*** Listed records Section Begins ***

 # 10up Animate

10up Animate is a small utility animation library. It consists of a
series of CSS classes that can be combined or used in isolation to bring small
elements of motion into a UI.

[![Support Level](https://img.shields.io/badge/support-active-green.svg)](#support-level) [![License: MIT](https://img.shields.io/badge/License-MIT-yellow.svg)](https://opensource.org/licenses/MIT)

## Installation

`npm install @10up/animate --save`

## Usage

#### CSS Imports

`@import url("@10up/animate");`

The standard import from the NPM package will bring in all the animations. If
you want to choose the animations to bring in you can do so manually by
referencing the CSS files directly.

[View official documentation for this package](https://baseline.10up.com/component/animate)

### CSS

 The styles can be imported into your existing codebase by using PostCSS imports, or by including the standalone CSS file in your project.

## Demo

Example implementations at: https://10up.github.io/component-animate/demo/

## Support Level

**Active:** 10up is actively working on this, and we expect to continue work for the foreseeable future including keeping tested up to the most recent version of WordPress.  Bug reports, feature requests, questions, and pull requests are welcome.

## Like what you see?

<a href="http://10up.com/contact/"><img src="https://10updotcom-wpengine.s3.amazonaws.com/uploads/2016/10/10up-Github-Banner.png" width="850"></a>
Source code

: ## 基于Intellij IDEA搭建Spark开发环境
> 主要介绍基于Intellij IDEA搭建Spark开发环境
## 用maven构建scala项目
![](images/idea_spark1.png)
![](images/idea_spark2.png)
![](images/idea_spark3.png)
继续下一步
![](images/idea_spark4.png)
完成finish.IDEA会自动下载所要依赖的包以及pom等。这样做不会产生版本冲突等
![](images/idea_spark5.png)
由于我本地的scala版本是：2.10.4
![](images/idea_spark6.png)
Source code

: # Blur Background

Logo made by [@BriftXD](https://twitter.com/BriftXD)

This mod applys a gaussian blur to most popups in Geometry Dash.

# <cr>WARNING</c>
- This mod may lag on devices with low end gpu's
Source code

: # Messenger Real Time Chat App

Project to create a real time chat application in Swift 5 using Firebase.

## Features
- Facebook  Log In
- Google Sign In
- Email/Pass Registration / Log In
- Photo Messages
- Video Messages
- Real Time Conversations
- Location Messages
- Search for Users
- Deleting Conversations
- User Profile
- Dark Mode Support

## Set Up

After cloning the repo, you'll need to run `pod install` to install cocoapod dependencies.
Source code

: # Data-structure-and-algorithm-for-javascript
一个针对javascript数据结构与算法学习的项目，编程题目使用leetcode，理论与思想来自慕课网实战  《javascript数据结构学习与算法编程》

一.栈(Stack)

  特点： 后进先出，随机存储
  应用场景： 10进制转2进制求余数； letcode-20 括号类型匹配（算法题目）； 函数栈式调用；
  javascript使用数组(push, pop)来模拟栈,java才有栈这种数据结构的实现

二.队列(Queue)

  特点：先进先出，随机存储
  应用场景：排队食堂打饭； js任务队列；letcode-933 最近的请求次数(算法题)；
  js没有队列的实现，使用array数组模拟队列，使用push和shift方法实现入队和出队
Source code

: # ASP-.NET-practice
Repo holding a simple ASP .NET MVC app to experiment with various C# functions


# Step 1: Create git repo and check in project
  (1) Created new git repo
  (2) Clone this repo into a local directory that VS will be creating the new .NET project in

*** Listed records Section Ends ***

Task to complete: Would you repeat each of the lines above exactly?

Response:
 # 10up Animate

10up Animate is a small utility animation library. It consists of a
series of CSS classes that can be combined or used in isolation to bring small
elements of motion into a UI.

[![Support Level](https://img.shields.io/badge/support-active-green.svg)](#support-level) [![License: MIT](https://img.shields.io/badge/License-MIT-yellow.svg)](https://opensource.org/licenses/MIT)

## Installation

`npm install @10up/animate --save`

## Usage

#### CSS Imports

`@import url("@10up/animate");`

The standard import from the NPM package will bring in all the animations. If
you want to choose the animations to bring in you can do so manually by
referencing the CSS files directly.

[View official documentation for this package](https://baseline.10up.com/component/animate)

### CSS

 The styles can be imported into your existing codebase by using PostCSS imports, or by including the standalone CSS file in your project.

## Demo

Example implementations at: https://10up.github.io/component-animate/demo/

## Support Level

**Active:** 10up is actively working on this, and we expect to continue work for the foreseeable future including keeping tested up to the most recent version of WordPress.  Bug reports, feature requests, questions, and pull requests are welcome.

## Like what you see?

<a href="http://10up.com/contact/"><img src="https://10updotcom-wpengine.s3.amazonaws.com/uploads/2016/10/10up-Github-Banner.png" width="850"></a>
Source code

: ## 基于Intellij IDEA搭建Spark开发环境
> 主要介绍基于Intellij IDEA搭建Spark开发环境
## 用maven构建scala项目
![](images/idea_spark1.png)
![](images/idea_spark2.png)
![](images/idea_spark3.png)
继续下一步
![](images/idea_spark4.png)
完成finish.IDEA会自动下载所要依赖的包以及pom等。这样做不会产生版本冲突等
![](images/idea_spark5.png)
由于我本地的scala版本是：2.10.4
![](images/idea_spark6.png)
Source code

: # Blur Background

Logo made by [@BriftXD](https://twitter.com/BriftXD)

This mod applys a gaussian blur to most popups in Geometry Dash.

# <cr>WARNING</c>
- This mod may lag on devices with low end gpu's
Source code

: # Messenger Real Time Chat App

Project to create a real time chat application in Swift 5 using Firebase.

## Features
- Facebook  Log In
- Google Sign In
- Email/Pass Registration / Log In
- Photo Messages
- Video Messages
- Real Time Conversations
- Location Messages
- Search for Users
- Deleting Conversations
- User Profile
- Dark Mode Support

## Set Up

After cloning the repo, you'll need to run `pod install` to install cocoapod dependencies.
Source code

: # Data-structure-and-algorithm-for-javascript
一个针对javascript数据结构与算法学习的项目，编程题目使用leetcode，理论与思想来自慕课网实战  《javascript数据结构学习与算法编程》

一.栈(Stack)

  特点： 后进先出，随机存储
  应用场景： 10进制转2进制求余数； letcode-20 括号类型匹配（算法题目）； 函数栈式调用；
  javascript使用数组(push, pop)来模拟栈,java才有栈这种数据结构的实现

二.队列(Queue)

  特点：先进先出，随机存储
  应用场景：排队食堂打饭； js任务队列；letcode-933 最近的请求次数(算法题)；
  js没有队列的实现，使用array数组模拟队列，使用push和shift方法实现入队和出队
Source code

: # ASP-.NET-practice
Repo holding a simple ASP .NET MVC app to experiment with various C# functions


# Step 1: Create git repo and check in project
  (1) Created new git repo
  (2) Clone this repo into a local directory that VS will be creating the new .NET project in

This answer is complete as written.